In connecting the work of early- to mid-20th century American realist painters with contemporary artists similarly embracing a realist approach, Alone Together: Encounters in American Realism, a forthcoming exhibition at the Westmoreland Museum of Art, doesn’t so much marvel at the historic painters’ foresight or the contemporary painters’ innovation—although it does both—as it places them side by side to reveal how little the human condition changes. Isolation and victimization are observed in equal measure with recreation and amusement. Then and now.
Clyde Singer (1908-1999), Talullah, 1958. Oil on canvas, 27 x 30 in. Gift of John J. McDonough. The Westmoreland Museum of American Art.
Guest curator Alex J. Taylor doesn’t need to present the work of living artists depicting brutalized protestors, police violence, the beleaguered working class, the forgotten elderly; the paintings he’s selected from 50 or 80 years ago tell those stories, reminding us that life has always been hard. Times have always been hard. Then and now.
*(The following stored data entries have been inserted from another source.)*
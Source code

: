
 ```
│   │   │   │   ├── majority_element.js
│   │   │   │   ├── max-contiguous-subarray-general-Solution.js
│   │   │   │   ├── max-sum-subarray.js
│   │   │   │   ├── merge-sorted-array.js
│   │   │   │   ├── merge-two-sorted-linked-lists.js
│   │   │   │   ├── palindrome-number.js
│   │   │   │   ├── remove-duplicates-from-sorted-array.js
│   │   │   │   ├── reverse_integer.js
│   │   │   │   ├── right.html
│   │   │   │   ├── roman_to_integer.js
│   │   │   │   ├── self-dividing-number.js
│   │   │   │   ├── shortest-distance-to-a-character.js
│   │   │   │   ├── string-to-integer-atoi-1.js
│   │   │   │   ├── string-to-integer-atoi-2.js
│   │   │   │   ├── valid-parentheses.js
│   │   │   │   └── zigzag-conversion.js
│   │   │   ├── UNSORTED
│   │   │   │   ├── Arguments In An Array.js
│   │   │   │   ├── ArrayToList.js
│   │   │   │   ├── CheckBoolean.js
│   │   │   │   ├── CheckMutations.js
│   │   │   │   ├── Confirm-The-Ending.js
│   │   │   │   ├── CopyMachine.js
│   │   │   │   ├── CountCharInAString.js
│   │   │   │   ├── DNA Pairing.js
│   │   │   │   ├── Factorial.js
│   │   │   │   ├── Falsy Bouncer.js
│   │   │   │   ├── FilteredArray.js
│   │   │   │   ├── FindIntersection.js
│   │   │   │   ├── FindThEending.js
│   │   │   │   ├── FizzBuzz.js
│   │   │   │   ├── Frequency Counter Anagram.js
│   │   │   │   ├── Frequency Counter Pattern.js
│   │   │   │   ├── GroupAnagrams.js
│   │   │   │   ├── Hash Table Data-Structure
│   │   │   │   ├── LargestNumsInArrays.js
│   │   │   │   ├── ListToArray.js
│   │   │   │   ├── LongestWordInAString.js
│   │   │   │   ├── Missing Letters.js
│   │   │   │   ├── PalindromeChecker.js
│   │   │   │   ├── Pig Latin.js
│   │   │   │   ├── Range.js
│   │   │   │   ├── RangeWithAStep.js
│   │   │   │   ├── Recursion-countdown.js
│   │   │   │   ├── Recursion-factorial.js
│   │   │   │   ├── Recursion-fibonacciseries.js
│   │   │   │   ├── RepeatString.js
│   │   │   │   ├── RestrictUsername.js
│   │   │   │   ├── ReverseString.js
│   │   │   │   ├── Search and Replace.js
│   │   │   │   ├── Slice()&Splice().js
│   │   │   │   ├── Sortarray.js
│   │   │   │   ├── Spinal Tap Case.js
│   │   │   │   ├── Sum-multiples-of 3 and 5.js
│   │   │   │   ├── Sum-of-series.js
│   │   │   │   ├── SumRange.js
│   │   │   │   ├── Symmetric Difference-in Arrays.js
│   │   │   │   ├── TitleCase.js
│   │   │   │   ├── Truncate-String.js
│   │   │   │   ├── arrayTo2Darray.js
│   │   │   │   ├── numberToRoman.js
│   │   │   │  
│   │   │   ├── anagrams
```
“The show doesn’t seek to make direct parallels between events past and present, but to more simply use these paintings to reflect on the shared experience of living in difficult times,” Taylor, an assistant professor at the University of Pittsburgh History of Art and Architecture Department, says. “It was impossible, however, to look at images of violence unfolding in the shadow of monuments—such as the works by O. Louis Guglielmi and Henry Billings featured in the show—without seeing their resonances with images on our screens.”
Edward Biberman (1904-1986), Tear Gas and Water Hoses, ca. 1945. Oil on canvas, 29 x 36 in. The Schoen Collection.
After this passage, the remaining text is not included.